Да, вот что: я наказана тем, что по сей день не знаю, где мой сын и что с ним. Но я заслужила это наказание. Я его не хотела, сына. Я все время лгала. Мальчика своего я не хотела. Я испугалась беременности, я испугалась – избалованная идиотка – своего собственного ребенка, мне нравилось играть в куклы. Феликс повез меня на аборт.
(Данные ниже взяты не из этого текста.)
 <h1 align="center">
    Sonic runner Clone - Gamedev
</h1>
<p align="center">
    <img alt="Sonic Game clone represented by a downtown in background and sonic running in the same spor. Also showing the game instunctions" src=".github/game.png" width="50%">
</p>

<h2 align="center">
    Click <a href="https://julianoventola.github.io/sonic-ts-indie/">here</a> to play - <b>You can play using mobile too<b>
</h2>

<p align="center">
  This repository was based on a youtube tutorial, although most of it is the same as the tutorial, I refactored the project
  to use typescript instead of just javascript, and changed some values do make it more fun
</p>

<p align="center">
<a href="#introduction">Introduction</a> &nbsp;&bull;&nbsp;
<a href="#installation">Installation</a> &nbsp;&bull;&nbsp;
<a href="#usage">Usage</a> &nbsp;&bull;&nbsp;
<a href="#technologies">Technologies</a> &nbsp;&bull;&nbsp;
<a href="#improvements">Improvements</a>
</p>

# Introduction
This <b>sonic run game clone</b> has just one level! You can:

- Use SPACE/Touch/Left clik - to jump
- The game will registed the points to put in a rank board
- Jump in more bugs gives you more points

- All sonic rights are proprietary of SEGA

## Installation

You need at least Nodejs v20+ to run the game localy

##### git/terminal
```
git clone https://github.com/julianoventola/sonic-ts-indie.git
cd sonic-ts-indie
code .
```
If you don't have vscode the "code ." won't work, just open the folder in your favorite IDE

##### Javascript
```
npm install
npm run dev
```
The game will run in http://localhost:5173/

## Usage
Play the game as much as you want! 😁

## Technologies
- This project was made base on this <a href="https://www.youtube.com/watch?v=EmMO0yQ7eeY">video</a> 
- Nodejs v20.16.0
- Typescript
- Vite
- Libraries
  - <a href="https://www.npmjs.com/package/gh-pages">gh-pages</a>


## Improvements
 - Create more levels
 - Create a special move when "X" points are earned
У меня была записка к главврачу гинекологического отделения одной больницы, не помню номера, где-то на «Войковской», и конверт с деньгами в сумке, и зубная щетка, потому что после аборта я должна была провести в больнице ночь. Это было в декабре, до Нового года. Мы шли по аллее больничного парка ранним утром, часов в восемь. Было темно и холодно, и я не догадывалась, что иду убивать, и мальчик мой не знал, что я задумала и куда я так тороплюсь. Или он знал? Ах, как страшно! Наверное, он плакал и просил меня не делать этого, а я скользила по снегу, вцепившись в руку Феликса, и ничего не слышала, торопилась, торопилась. Что он чувствовал тогда, мальчик мой? Что он думал тогда обо мне, своей матери? Вдруг пошел снег. Феликс сказал: «Беда, барин, буран». Мы искали корпус номер восемь, но не могли его найти. Никого не было в больничном парке, только два раза за голыми деревьями мелькнула чья-то фигура в сером халате поверх пальто, толкающая перед собой нагруженную тележку. Что было в тележке, не знаю. Мертвый, которого перевозили в морг, котел с кашей? Не знаю, не знаю. Мы так долго искали корпус номер восемь и так закоченели, что я вдруг сказала Феликсу:

– Знаешь, что? Хватит. Поехали домой.

Он уставился на меня, не понял. Я ли это произнесла? Не знаю. Хранитель мой говорил моим голосом. Я вдруг стала непреклонной, не похожей на себя. Снег шел все сильней и сильней, уже ничего не было видно – ни корпусов, ни деревьев – одно белое сплошное месиво, словно там, наверху, делали все, чтобы я не нашла корпус номер восемь, не выполнила того, что задумала.